=== Section Start ===
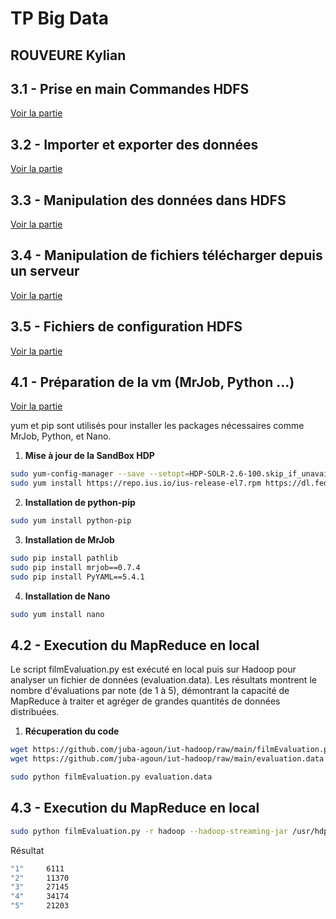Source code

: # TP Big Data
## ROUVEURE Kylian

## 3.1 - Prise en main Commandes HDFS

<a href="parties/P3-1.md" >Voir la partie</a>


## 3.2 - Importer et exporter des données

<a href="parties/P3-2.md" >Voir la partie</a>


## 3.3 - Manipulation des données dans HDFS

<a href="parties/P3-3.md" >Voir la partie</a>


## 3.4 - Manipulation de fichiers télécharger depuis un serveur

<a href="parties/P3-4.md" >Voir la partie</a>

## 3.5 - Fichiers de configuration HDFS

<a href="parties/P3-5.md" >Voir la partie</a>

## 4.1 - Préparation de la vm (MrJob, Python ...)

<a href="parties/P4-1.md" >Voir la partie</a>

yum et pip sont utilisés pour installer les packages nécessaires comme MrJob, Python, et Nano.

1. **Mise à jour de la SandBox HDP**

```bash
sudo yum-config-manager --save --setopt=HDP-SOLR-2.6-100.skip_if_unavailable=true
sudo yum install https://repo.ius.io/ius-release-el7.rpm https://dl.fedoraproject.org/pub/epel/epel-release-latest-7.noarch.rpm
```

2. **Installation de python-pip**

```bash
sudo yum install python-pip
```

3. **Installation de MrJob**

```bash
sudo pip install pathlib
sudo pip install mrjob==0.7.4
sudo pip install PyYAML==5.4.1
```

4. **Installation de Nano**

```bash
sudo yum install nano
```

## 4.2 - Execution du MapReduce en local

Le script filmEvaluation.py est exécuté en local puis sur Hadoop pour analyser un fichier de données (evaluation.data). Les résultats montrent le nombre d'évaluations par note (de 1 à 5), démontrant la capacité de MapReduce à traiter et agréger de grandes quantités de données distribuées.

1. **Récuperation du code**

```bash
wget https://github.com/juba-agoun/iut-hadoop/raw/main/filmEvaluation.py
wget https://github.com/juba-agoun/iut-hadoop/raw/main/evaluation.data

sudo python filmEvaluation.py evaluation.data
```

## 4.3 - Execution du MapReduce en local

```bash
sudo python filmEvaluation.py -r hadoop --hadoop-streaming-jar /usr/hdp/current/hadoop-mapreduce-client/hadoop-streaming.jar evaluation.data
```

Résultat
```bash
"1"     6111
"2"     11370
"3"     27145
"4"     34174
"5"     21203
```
=== Section End ===
=== Section Start ===
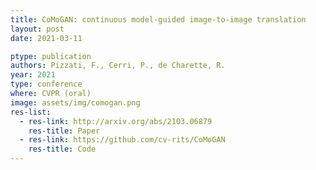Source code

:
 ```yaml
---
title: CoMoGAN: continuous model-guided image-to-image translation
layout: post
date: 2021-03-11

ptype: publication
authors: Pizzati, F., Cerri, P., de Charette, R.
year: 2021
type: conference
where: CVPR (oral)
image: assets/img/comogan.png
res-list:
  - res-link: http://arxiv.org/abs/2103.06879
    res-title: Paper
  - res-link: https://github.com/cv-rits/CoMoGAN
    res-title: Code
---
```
=== Section End ===
=== Section Start ===
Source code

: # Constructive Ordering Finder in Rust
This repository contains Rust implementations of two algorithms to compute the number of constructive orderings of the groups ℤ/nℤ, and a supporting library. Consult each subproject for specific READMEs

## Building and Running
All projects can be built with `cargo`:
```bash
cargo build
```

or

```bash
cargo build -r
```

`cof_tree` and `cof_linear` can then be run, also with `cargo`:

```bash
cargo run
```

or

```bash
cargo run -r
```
=== Section End ===
[PROMPT]: Tally the lines above that hold "wget" and write the result as a lone number.

[FINAL ANSWER]: 2